API - Database

This is the alpha version of database management system. If you have any trouble, please ask for help at tensorlayer@gmail.com .

Why Database

TensorLayer is designed for real world production, capable of large scale machine learning applications. TensorLayer database is introduced to address the many data management challenges in the large scale machine learning projects, such as:

  1. Finding training data from an enterprise data warehouse.

  2. Loading large datasets that are beyond the storage limitation of one computer.

  3. Managing different models with version control, and comparing them(e.g. accuracy).

  4. Automating the process of training, evaluating and deploying machine learning models.

With the TensorLayer system, we introduce this database technology to address the challenges above.

The database management system is designed with the following three principles in mind.

Everything is Data

Data warehouses can store and capture the entire machine learning development process. The data can be categorized as:

  1. Dataset: This includes all the data used for training, validation and prediction. The labels can be manually specified or generated by model prediction.

  2. Model architecture: The database includes a table that stores different model architectures, enabling users to reuse the many model development works.

  3. Model parameters: This database stores all the model parameters of each epoch in the training step.

  4. Tasks: A project usually include many small tasks. Each task contains the necessary information such as hyper-parameters for training or validation. For a training task, typical information includes training data, the model parameter, the model architecture, how many epochs the training task has.
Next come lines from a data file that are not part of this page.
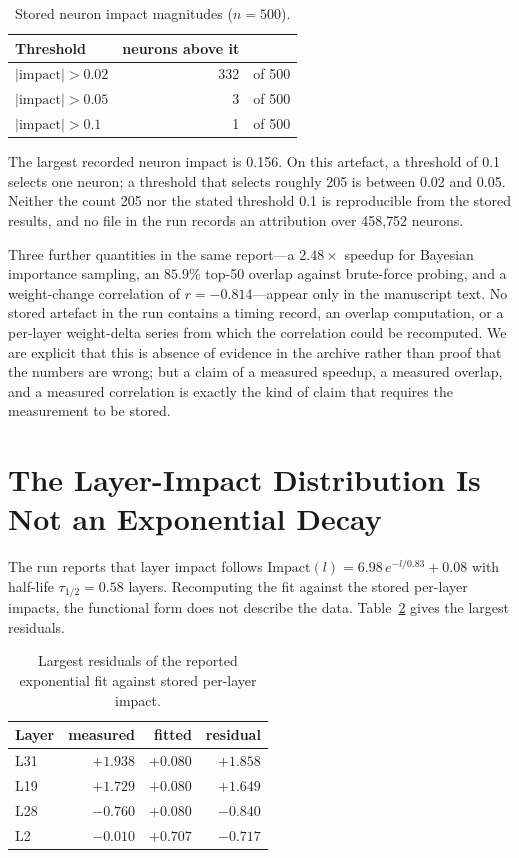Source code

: \documentclass[11pt]{article}
\begin{document}
\begin{table}[h]\centering
\caption{Stored neuron impact magnitudes ($n=500$).}
\label{tab:neurons}
\begin{tabular}{lrr}
\toprule
Threshold & neurons above it & \\
\midrule
$|\text{impact}| > 0.02$ & 332 & of 500 \\
$|\text{impact}| > 0.05$ & 3 & of 500 \\
$|\text{impact}| > 0.1$ & 1 & of 500 \\
\bottomrule
\end{tabular}
\end{table}

The largest recorded neuron impact is 0.156. On this artefact, a threshold of 0.1 selects one neuron; a threshold that selects roughly 205 is between 0.02 and 0.05. Neither the count 205 nor the stated threshold 0.1 is reproducible from the stored results, and no file in the run records an attribution over 458{,}752 neurons.

Three further quantities in the same report---a $2.48\times$ speedup for Bayesian importance sampling, an $85.9\%$ top-50 overlap against brute-force probing, and a weight-change correlation of $r = -0.814$---appear only in the manuscript text. No stored artefact in the run contains a timing record, an overlap computation, or a per-layer weight-delta series from which the correlation could be recomputed. We are explicit that this is absence of evidence in the archive rather than proof that the numbers are wrong; but a claim of a measured speedup, a measured overlap, and a measured correlation is exactly the kind of claim that requires the measurement to be stored.

\section{The Layer-Impact Distribution Is Not an Exponential Decay}
The run reports that layer impact follows $\text{Impact}(l) = 6.98\,e^{-l/0.83} + 0.08$ with half-life $\tau_{1/2} = 0.58$ layers. Recomputing the fit against the stored per-layer impacts, the functional form does not describe the data. Table~\ref{tab:fit} gives the largest residuals.

\begin{table}[h]\centering
\caption{Largest residuals of the reported exponential fit against stored per-layer impact.}
\label{tab:fit}
\begin{tabular}{lrrr}
\toprule
Layer & measured & fitted & residual \\
\midrule
L31 & $+1.938$ & $+0.080$ & $+1.858$ \\
L19 & $+1.729$ & $+0.080$ & $+1.649$ \\
L28 & $-0.760$ & $+0.080$ & $-0.840$ \\
L2  & $-0.010$ & $+0.707$ & $-0.717$ \\
\bottomrule
\end{tabular}
\end{table}
\end{document}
Validation, testing and inference are also supported by the task system.

  5. Loggings: The logs store all the metrics of each machine learning model, such as the time stamp, loss and accuracy of each batch or epoch.

TensorLayer database in principle is a keyword based search engine. Each model, parameter, or training data is assigned many tags. The storage system organizes data into two layers: the index layer, and the blob layer. The index layer stores all the tags and references to the blob storage. The index layer is implemented based on NoSQL document database such as MongoDB. The blob layer stores videos, medical images or label masks in large chunk size, which is usually implemented based on a file system. Our database is based on MongoDB. The blob system is based on the GridFS while the indexes are stored as documents.

Everything is identified by Query

Within the database framework, any entity within the data warehouse, such as the data, model or tasks is specified by the database query language. As a reference, the query is more space efficient for storage and it can specify multiple objects in a concise way. Another advantage of such a design is enabling a highly flexible software system. Many system can be implemented by simply rewriting different components, with many new applications can be implemented just by update the query without modification of any application code.

Preparation

In principle, the database can be implemented by any document oriented NoSQL database system. The existing implementation is based on MongoDB. Further implementations on other databases will be released depending on the progress. It will be straightforward to port our database system to Google Cloud, AWS and Azure. The following tutorials are based on the MongoDB implementation.

Installing and running MongoDB

The installation instruction of MongoDB can be found at MongoDB Docs. There are also many MongoDB services from Amazon or GCP, such as Mongo Atlas from MongoDB User can also use docker, which is a powerful tool for deploying software . After installing MongoDB, a MongoDB management tool with graphic user interface will be extremely useful. Users can also install Studio3T(MongoChef), which is powerful user interface tool for MongoDB and is free for non-commercial use studio3t.

Tutorials

Connect to the database

Similar with MongoDB management tools, IP and port number are required for connecting to the database. To distinguish the different projects, the database instances have a project_name argument. In the following example, we connect to MongoDB on a local machine with the IP localhost, and port 27017 (this is the default port number of MongoDB).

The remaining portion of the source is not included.